> What the exercise asks: Read the data below. Every line holding the string "WEBSITE" must be copied.

Segment Start: Exercise input

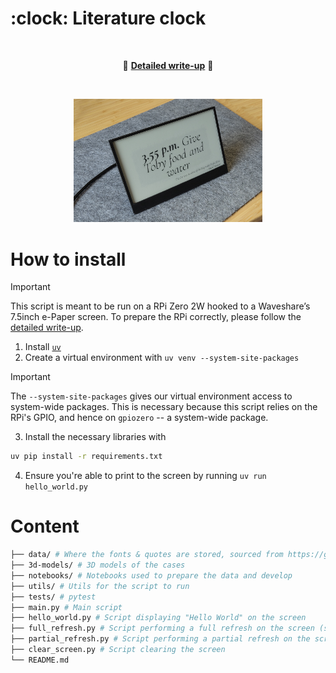 # :clock: Literature clock

<br>

<p align="center">🚀 <a href="https://literature-clock.arthurgassner.ch"><strong>Detailed write-up</strong></a> 🚀</p>

<br>

<p align="center"><img src="img/clock.jpg" width="60%"><p>

# How to install

> [!IMPORTANT]
> This script is meant to be run on a RPi Zero 2W hooked to a Waveshare’s 7.5inch e-Paper screen.
> To prepare the RPi correctly, please follow the [detailed write-up](https://literature-clock.arthurgassner.ch).

1. Install [`uv`](https://docs.astral.sh/uv/)
2. Create a virtual environment with `uv venv --system-site-packages`

> [!IMPORTANT]
> The `--system-site-packages` gives our virtual environment access to system-wide packages.
> This is necessary because this script relies on the RPi's GPIO, and hence on `gpiozero` -- a system-wide package.

3. Install the necessary libraries with

```bash
uv pip install -r requirements.txt
```

4. Ensure you're able to print to the screen by running `uv run hello_world.py`

# Content

```bash
├── data/ # Where the fonts & quotes are stored, sourced from https://github.com/JohannesNE/literature-clock and https://fonts.google.com/
├── 3d-models/ # 3D models of the cases
├── notebooks/ # Notebooks used to prepare the data and develop
├── utils/ # Utils for the script to run
├── tests/ # pytest
├── main.py # Main script
├── hello_world.py # Script displaying "Hello World" on the screen
├── full_refresh.py # Script performing a full refresh on the screen (see TODO LINK WEBSITE)
├── partial_refresh.py # Script performing a partial refresh on the screen (see TODO LINK WEBSITE)
├── clear_screen.py # Script clearing the screen
└── README.md 
```
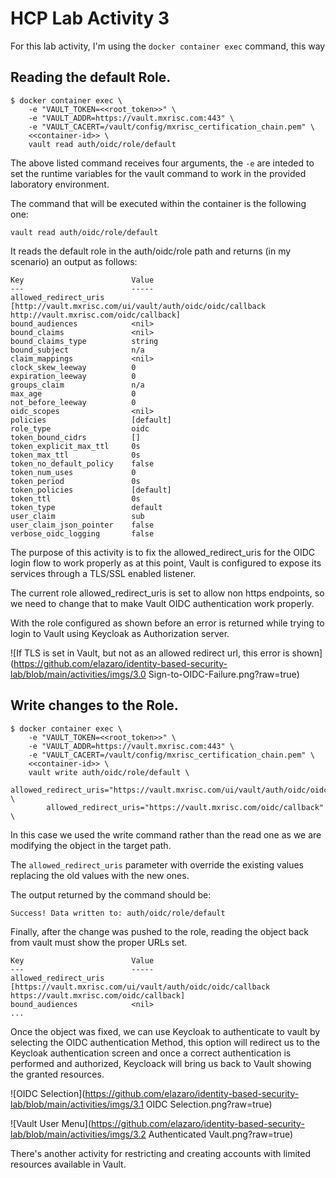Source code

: # HCP Lab Activity 3

For this lab activity, I'm using the ```docker container exec``` command, this way  

## Reading the default Role.

```
$ docker container exec \
    -e "VAULT_TOKEN=<<root_token>>" \
    -e "VAULT_ADDR=https://vault.mxrisc.com:443" \
    -e "VAULT_CACERT=/vault/config/mxrisc_certification_chain.pem" \
    <<container-id>> \ 
    vault read auth/oidc/role/default
```

The above listed command receives four arguments, the ```-e``` are inteded to
set the runtime variables for the vault command to work in the provided
laboratory environment.

<!-- The ```-it ``` options are for capturing the STDIN and to attach a pseudo-TTY
to the command, as we are not using a shell, it's not needed.-->

The command that will be executed within the container is the following one:

```
vault read auth/oidc/role/default
```

It reads the default role in the auth/oidc/role path and returns (in my
scenario) an output as follows:

```
Key                        Value
---                        -----
allowed_redirect_uris      [http://vault.mxrisc.com/ui/vault/auth/oidc/oidc/callback http://vault.mxrisc.com/oidc/callback]
bound_audiences            <nil>
bound_claims               <nil>
bound_claims_type          string
bound_subject              n/a
claim_mappings             <nil>
clock_skew_leeway          0
expiration_leeway          0
groups_claim               n/a
max_age                    0
not_before_leeway          0
oidc_scopes                <nil>
policies                   [default]
role_type                  oidc
token_bound_cidrs          []
token_explicit_max_ttl     0s
token_max_ttl              0s
token_no_default_policy    false
token_num_uses             0
token_period               0s
token_policies             [default]
token_ttl                  0s
token_type                 default
user_claim                 sub
user_claim_json_pointer    false
verbose_oidc_logging       false
```

The purpose of this activity is to fix the allowed_redirect_uris for the OIDC
login flow to work properly as at this point, Vault is configured to expose its
services through a TLS/SSL enabled listener.

The current role allowed_redirect_uris is set to allow non https endpoints, so
we need to change that to make Vault OIDC authentication work properly.

With the role configured as shown before an error is returned while trying to
login to Vault using Keycloak as Authorization server. 

![If TLS is set in Vault, but not as an allowed redirect url, this error is shown](https://github.com/elazaro/identity-based-security-lab/blob/main/activities/imgs/3.0 Sign-to-OIDC-Failure.png?raw=true)

## Write changes to the Role.

```
$ docker container exec \
    -e "VAULT_TOKEN=<<root_token>>" \
    -e "VAULT_ADDR=https://vault.mxrisc.com:443" \
    -e "VAULT_CACERT=/vault/config/mxrisc_certification_chain.pem" \
    <<container-id>> \ 
    vault write auth/oidc/role/default \
        allowed_redirect_uris="https://vault.mxrisc.com/ui/vault/auth/oidc/oidc/callback" \
        allowed_redirect_uris="https://vault.mxrisc.com/oidc/callback" \
```

In this case we used the write command rather than the read one as we are
modifying the object in the target path.

The ```allowed_redirect_uris``` parameter with override the existing values replacing
the old values with the new ones.

The output returned by the command should be:

```
Success! Data written to: auth/oidc/role/default
```

Finally, after the change was pushed to the role, reading the object back from
vault must show the proper URLs set.

```
Key                        Value
---                        -----
allowed_redirect_uris      [https://vault.mxrisc.com/ui/vault/auth/oidc/oidc/callback https://vault.mxrisc.com/oidc/callback]
bound_audiences            <nil>
...
```

Once the object was fixed, we can use Keycloak to authenticate to vault by
selecting the OIDC authentication Method, this option will redirect us to the
Keycloak authentication screen and once a correct authentication is performed
and authorized, Keycloack will bring us back to Vault showing the granted
resources.

![OIDC Selection](https://github.com/elazaro/identity-based-security-lab/blob/main/activities/imgs/3.1 OIDC Selection.png?raw=true)

![Vault User Menu](https://github.com/elazaro/identity-based-security-lab/blob/main/activities/imgs/3.2 Authenticated Vault.png?raw=true)

There's another activity for restricting and creating accounts with limited
resources available in Vault.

Segment End: Exercise input

> Solution to the problem:
├── full_refresh.py # Script performing a full refresh on the screen (see TODO LINK WEBSITE)
├── partial_refresh.py # Script performing a partial refresh on the screen (see TODO LINK WEBSITE)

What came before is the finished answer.